Leadsom, who rose to prominence in the campaign to leave the E.U. and has argued for a rapid exit, played down the economic downsides of leaving the 28-member bloc. “I believe we have a great future ahead of us,” Leadsom said in a speech in London to a room packed with supporters. “We need to unite. We need to be positive.”
The third challenger, justice minister Michael Gove, who announced his surprise bid last week after initially supporting former mayor of London Boris Johnson for the post, was rejected after winning just 46 votes following accusations of treachery.
Leadsom has received the endorsement of UKIP’s Nigel Farage and Johnson, who was the favorite to succeed Cameron until last week. “Important the next Prime Minister is a Brexiteer – she has my backing,” wrote Farage on Twitter, after announcing on Monday that he was stepping down as the leader of the U.K. Independence Party.
May has said she has no plans to invoke Article 50—the formal procedure for leaving the E.U.—before the end of the year, while Leadsom has said she wants to do so as quickly as possible.
E.U. leaders have warned against dragging out the process, a point pressed by Christine Lagarde, managing director of the International Monetary Fund (IMF), in an interview with AFP in Washington. “The key word about this Brexit affair is uncertainty and the longer the uncertainty, the higher the risk,” she said. “The sooner they can resolve their timeline and the terms of their departure the better for all. It needs to be predictable as soon as possible.”
Some Conservative M.P.s agree—about 30 have signed a letter organized by former party chairman Grant Shapps calling for a new leader to be installed by the end of July.
The shock result of the June 23 referendum prompted Cameron to resign and sent global stock markets and the value of the pound plunging. London’s FTSE 100 index has recovered but the Bank of England warned this week that the feared risks to financial stability were starting to materialize.

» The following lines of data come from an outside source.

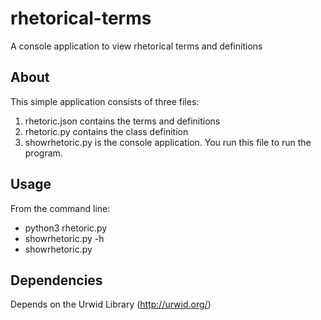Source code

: # rhetorical-terms
A console application to view rhetorical terms and definitions

## About
This simple application consists of three files:
1. rhetoric.json contains the terms and definitions
2. rhetoric.py contains the class definition
3. showrhetoric.py is the console application. You run this file to run the program.

## Usage
From the command line:

  * python3 rhetoric.py
  * showrhetoric.py -h
  * showrhetoric.py

## Dependencies

Depends on the Urwid Library (http://urwid.org/)
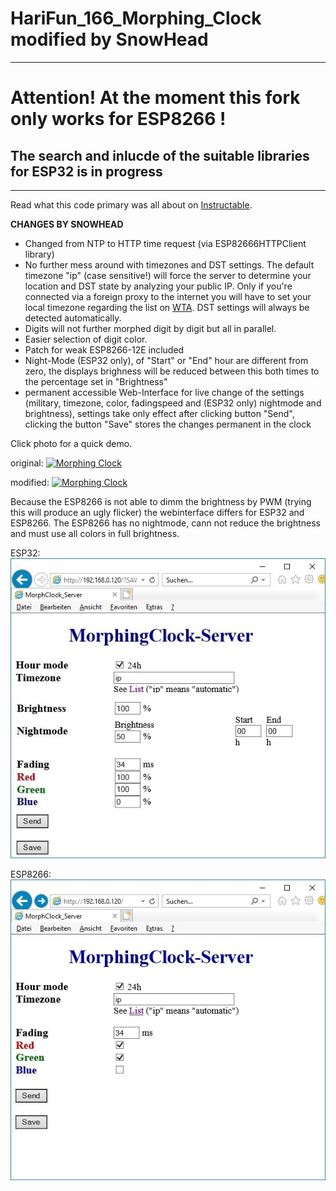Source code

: # HariFun\_166\_Morphing\_Clock modified by SnowHead

----------

# Attention! At the moment this fork only works for ESP8266 !
## The search and inlucde of the suitable libraries for ESP32 is in progress 
----------


Read what this code primary was all about on [Instructable](https://www.instructables.com/id/Morphing-Digital-Clock/).

**CHANGES BY SNOWHEAD**

- Changed from NTP to HTTP time request (via ESP82666HTTPClient library)
- No further mess around with timezones and DST settings. The default timezone "ip" (case sensitive!) will force the server to determine your location and DST state by analyzing your public IP. Only if you're connected via a foreign proxy to the internet you will have to set your local timezone regarding the list on [WTA](http://worldtimeapi.org/api/timezones). DST settings will always be detected automatically.
- Digits will not further morphed digit by digit but all in parallel.
- Easier selection of digit color.
- Patch for weak ESP8266-12E included
- Night-Mode (ESP32 only), of "Start" or "End" hour are different from zero, the displays brighness will be reduced between this both times to the percentage set in "Brightness"
- permanent accessible Web-Interface for live change of the settings (military, timezone, color, fadingspeed and (ESP32 only) nightmode and brightness), settings take only effect after clicking button "Send", clicking the button "Save" stores the changes permanent in the clock

Click photo for a quick demo.

original: [![Morphing Clock](https://img.youtube.com/vi/i0M6F4wRxGc/0.jpg)](https://www.youtube.com/watch?v=i0M6F4wRxGc)

modified: [![Morphing Clock](https://img.youtube.com/vi/GLg5dzmM7W4/0.jpg)](https://youtu.be/GLg5dzmM7W4)

Because the ESP8266 is not able to dimm the brightness by PWM (trying this will produce an ugly flicker) the webinterface differs for ESP32 and ESP8266. The ESP8266 has no nightmode, cann not reduce the brightness and must use all colors in full brightness.

   ESP32:&nbsp;&nbsp;&nbsp;&nbsp;![MorphingClock](images/IF_32.jpg) 

ESP8266:![MorphingClock](images/IF_8266.jpg)

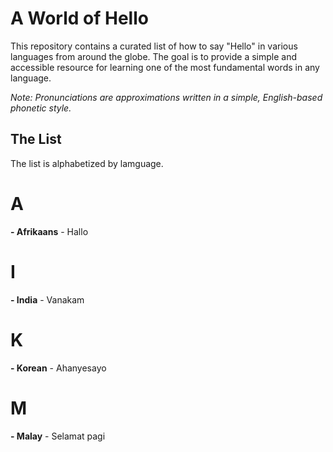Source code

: # A World of Hello
This repository contains a curated list of how to say "Hello" in various languages from around the globe. The goal is to provide a simple and accessible resource for learning one of the most fundamental words in any language.

*Note: Pronunciations are approximations written in a simple, English-based phonetic style.*

## The List

The list is alphabetized by lamguage.

# A
**- Afrikaans** - Hallo

# I
**- India** - Vanakam

# K
**- Korean** - Ahanyesayo

# M
**- Malay** - Selamat pagi

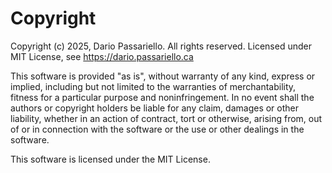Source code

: # Copyright

Copyright (c) 2025, Dario Passariello. All rights reserved.
Licensed under MIT License, see
<https://dario.passariello.ca>

This software is provided "as is", without warranty of any kind, express or implied, including but not limited to the warranties of merchantability, fitness for a particular purpose and noninfringement. In no event shall the authors or copyright holders be liable for any claim, damages or other liability, whether in an action of contract, tort or otherwise, arising from, out of or in connection with the software or the use or other dealings in the software.

This software is licensed under the MIT License.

Aberdeen Asset Management on Thursday became the seventh financial group to order a temporary suspension on redemptions from U.K. property funds after investors rushed to withdraw investments.

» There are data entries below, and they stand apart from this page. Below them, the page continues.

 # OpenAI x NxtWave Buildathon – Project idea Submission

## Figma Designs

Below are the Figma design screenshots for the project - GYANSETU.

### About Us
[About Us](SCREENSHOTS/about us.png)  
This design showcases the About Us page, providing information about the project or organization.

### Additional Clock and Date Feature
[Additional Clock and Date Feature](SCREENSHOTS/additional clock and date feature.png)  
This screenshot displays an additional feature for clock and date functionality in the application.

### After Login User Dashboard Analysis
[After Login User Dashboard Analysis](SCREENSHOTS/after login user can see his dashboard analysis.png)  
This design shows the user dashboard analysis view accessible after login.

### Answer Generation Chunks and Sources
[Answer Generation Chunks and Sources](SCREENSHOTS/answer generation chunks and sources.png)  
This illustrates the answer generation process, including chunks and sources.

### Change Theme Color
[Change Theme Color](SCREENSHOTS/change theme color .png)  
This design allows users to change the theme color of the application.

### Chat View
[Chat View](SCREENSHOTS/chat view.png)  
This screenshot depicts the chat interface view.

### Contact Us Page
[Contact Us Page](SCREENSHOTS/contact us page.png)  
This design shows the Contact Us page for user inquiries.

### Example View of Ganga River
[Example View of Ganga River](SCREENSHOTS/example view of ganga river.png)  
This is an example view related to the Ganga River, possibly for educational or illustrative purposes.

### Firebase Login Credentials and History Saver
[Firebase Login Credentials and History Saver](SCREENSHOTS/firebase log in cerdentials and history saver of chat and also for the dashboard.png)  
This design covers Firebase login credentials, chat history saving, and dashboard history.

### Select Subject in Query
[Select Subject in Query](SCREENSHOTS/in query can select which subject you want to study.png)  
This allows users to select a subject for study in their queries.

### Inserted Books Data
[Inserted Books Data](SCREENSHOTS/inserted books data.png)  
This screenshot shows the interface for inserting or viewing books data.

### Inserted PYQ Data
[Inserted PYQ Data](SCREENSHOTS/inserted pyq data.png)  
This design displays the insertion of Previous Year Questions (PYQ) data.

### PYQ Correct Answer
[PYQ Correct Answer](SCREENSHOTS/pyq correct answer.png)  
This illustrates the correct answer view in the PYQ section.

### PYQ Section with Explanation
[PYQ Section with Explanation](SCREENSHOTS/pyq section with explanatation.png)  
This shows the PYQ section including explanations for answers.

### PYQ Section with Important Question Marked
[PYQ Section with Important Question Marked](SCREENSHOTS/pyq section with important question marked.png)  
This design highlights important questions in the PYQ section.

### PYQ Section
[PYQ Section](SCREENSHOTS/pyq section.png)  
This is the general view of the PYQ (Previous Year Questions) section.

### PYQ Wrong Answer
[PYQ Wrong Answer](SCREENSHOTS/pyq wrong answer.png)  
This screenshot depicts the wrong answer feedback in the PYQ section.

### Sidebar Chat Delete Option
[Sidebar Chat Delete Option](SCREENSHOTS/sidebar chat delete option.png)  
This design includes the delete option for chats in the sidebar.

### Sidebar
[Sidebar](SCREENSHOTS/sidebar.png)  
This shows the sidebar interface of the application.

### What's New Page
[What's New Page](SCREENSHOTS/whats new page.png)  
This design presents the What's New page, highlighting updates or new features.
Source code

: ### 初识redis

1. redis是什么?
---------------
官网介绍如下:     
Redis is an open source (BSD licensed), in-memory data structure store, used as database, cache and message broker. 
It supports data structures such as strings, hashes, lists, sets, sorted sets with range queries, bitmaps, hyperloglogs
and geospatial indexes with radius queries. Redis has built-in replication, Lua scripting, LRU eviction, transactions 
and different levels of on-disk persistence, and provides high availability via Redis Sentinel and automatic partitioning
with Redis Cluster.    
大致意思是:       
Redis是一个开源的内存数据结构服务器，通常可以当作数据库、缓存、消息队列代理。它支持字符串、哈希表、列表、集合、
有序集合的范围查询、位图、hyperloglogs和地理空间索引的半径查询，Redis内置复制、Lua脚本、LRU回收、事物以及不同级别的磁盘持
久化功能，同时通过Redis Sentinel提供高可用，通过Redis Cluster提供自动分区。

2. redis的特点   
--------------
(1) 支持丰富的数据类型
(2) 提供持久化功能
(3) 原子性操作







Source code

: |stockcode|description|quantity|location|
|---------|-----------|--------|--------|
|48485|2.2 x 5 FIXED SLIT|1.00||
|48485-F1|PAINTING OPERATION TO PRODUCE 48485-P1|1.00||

Lagarde said Brexit was a “major downside risk” to the world but played down the likelihood of a global recession, saying: “The immediate effects will be on the U.K.”
May, who has run the Home Office since 2010, is a well-known national figure known for talking tough on immigration. Leadsom, who has never served in the cabinet, secured a surprise boost in support following a sound performance in E.U. referendum debates.

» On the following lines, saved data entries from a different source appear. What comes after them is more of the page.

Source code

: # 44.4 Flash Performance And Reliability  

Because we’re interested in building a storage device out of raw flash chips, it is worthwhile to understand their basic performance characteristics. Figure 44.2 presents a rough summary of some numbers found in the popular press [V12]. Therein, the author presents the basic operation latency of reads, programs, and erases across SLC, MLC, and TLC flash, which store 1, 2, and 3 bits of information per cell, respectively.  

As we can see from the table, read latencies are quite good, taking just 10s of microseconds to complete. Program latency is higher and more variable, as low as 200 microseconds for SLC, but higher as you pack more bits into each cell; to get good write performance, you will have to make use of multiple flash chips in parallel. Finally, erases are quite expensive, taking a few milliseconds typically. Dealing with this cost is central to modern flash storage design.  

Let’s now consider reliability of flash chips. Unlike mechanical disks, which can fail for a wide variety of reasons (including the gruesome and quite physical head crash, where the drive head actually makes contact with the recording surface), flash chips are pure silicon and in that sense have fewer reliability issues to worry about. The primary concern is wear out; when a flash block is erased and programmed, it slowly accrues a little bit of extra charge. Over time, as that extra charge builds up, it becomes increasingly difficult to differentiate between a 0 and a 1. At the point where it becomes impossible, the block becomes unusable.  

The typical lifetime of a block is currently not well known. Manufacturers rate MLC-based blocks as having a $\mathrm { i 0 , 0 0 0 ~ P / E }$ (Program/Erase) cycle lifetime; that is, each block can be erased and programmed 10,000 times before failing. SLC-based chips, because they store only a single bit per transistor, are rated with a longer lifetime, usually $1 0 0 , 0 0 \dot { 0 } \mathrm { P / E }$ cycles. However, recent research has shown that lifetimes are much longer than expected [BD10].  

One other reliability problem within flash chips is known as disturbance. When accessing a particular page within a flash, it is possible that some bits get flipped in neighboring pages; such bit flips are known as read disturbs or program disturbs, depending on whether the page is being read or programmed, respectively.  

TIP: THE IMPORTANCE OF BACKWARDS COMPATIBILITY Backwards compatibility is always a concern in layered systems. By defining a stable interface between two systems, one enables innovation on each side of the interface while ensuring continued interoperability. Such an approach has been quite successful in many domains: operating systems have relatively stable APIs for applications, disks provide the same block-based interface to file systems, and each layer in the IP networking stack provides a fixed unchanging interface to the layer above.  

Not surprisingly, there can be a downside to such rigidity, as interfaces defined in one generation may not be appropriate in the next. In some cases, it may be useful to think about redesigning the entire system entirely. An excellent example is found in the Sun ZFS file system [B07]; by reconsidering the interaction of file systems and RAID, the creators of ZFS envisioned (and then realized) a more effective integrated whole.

In a speech in London to a room packed with supporters, Leadsom said her focus would be on “the continued success of the U.K. economy.”
“Prosperity should be our goal, not austerity,” the 53-year-old said. She dismissed predictions that Brexit could spell economic disaster, and said the fall in the pound to a 31-year low against the dollar was good for exports.
In a round of television interviews, she dismissed reports that she had exaggerated her experience in the financial sector before becoming an M.P. in 2010.